胸を打つアコースティックの”Hero Of War” では、バンドは中東の戦地以外でも自らとも苛烈な戦いを強いられる、兵役に従事する人々の中心に身を置いている。一部実話に基づいているこの曲は、新兵募集キャンペーンに端を発し、様々なキャラクターを融合して書かれた。

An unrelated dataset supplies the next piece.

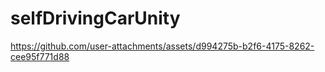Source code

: ﻿# selfDrivingCarUnity

 


https://github.com/user-attachments/assets/d994275b-b2f6-4175-8262-cee95f771d88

「自分たちのプレイする場所に新兵募集のテントがあるのを見る度に、いつも感じてたことなんだ、」マッキラースは語る。「軍から来たスカウトみたいな男が、何かしら上手いこと言ってキッズをその気にさせるんだよね。僕らは軍に入るってことをひとつのオプションとして考えるキッズについて話してたんだ。僕も17歳の時、軍のスカウト担当者に会ったことがあって、というのは僕自身も陸軍というか軍隊に入ることを考えてたからなんだよね。とにかく外の世界に出て行って、色んな場所を見て、こういうことをやりたかった。今現在軍隊に所属していて、各地で色んな任務についてるキッズからも僕らは沢山メールをもらうよ。彼らは僕らのショウに来て、自分たちの身の上話をしてくれる。そうやって聞いた話がこの曲の最初のヴァースになってるんだ。僕が耳にしてきた沢山の物語の総括がね」

2番目のヴァースはアブガリブとグアンタナモ・ベイでの状況、IEDの爆破テロに対するハディサでの報復殺戮の引証である。そして3番目のヴァースは、マッキラースがドキュメンタリー『The Ground Truce』を観終わった後の実話に基づいている。大いに感銘を受けたマッキラースは、そのドキュメンタリーの物語と映像にインスピレーションを得て曲の大半を書き上げた。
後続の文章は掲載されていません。